Within a week of the disbandment in early May of the separatist terrorist group Eta, the Basque Country's parliament started debating proposals for a revision of the region's relationship with Madrid.

Some of the language contained in those initiatives echoed the ambitions of an independent Basque state that Eta once harboured. The Basque Nationalist Party (PNV), which governs the region, described the Basques as “a people with their own identity”, who have “a linguistic, cultural and legal-institutional heritage which has lasted throughout history”.

The PNV's proposal also called for the Spanish region's links to the French Basque Country and the neighbouring region of Navarre to be formally acknowledged, a long-standing claim of pro-independence Basques.

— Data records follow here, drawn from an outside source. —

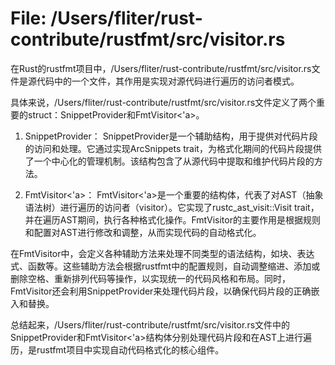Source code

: # File: /Users/fliter/rust-contribute/rustfmt/src/visitor.rs

在Rust的rustfmt项目中，/Users/fliter/rust-contribute/rustfmt/src/visitor.rs文件是源代码中的一个文件，其作用是实现对源代码进行遍历的访问者模式。

具体来说，/Users/fliter/rust-contribute/rustfmt/src/visitor.rs文件定义了两个重要的struct：SnippetProvider和FmtVisitor<'a>。

1. SnippetProvider：
SnippetProvider是一个辅助结构，用于提供对代码片段的访问和处理。它通过实现ArcSnippets trait，为格式化期间的代码片段提供了一个中心化的管理机制。该结构包含了从源代码中提取和维护代码片段的方法。

2. FmtVisitor<'a>：
FmtVisitor<'a>是一个重要的结构体，代表了对AST（抽象语法树）进行遍历的访问者（visitor）。它实现了rustc_ast_visit::Visit trait，并在遍历AST期间，执行各种格式化操作。FmtVisitor的主要作用是根据规则和配置对AST进行修改和调整，从而实现代码的自动格式化。

在FmtVisitor中，会定义各种辅助方法来处理不同类型的语法结构，如块、表达式、函数等。这些辅助方法会根据rustfmt中的配置规则，自动调整缩进、添加或删除空格、重新排列代码等操作，以实现统一的代码风格和布局。同时，FmtVisitor还会利用SnippetProvider来处理代码片段，以确保代码片段的正确嵌入和替换。

总结起来，/Users/fliter/rust-contribute/rustfmt/src/visitor.rs文件中的SnippetProvider和FmtVisitor<'a>结构体分别处理代码片段和在AST上进行遍历，是rustfmt项目中实现自动代码格式化的核心组件。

Unionist forces such as Spain's governing Popular Party (PP) and the Socialist Party baulked at what looked to them like the kind of proposal that pro-independence parties pushed through the Catalan parliament, a few hundred kilometres to the east, ahead of their recent bid to break away from Spain.

However, as Basques discuss the kind of territorial model they would like to present to Madrid for eventual negotiation, the Catalonia factor looks more likely to keep their separatist ambitions in check rather than firing them up.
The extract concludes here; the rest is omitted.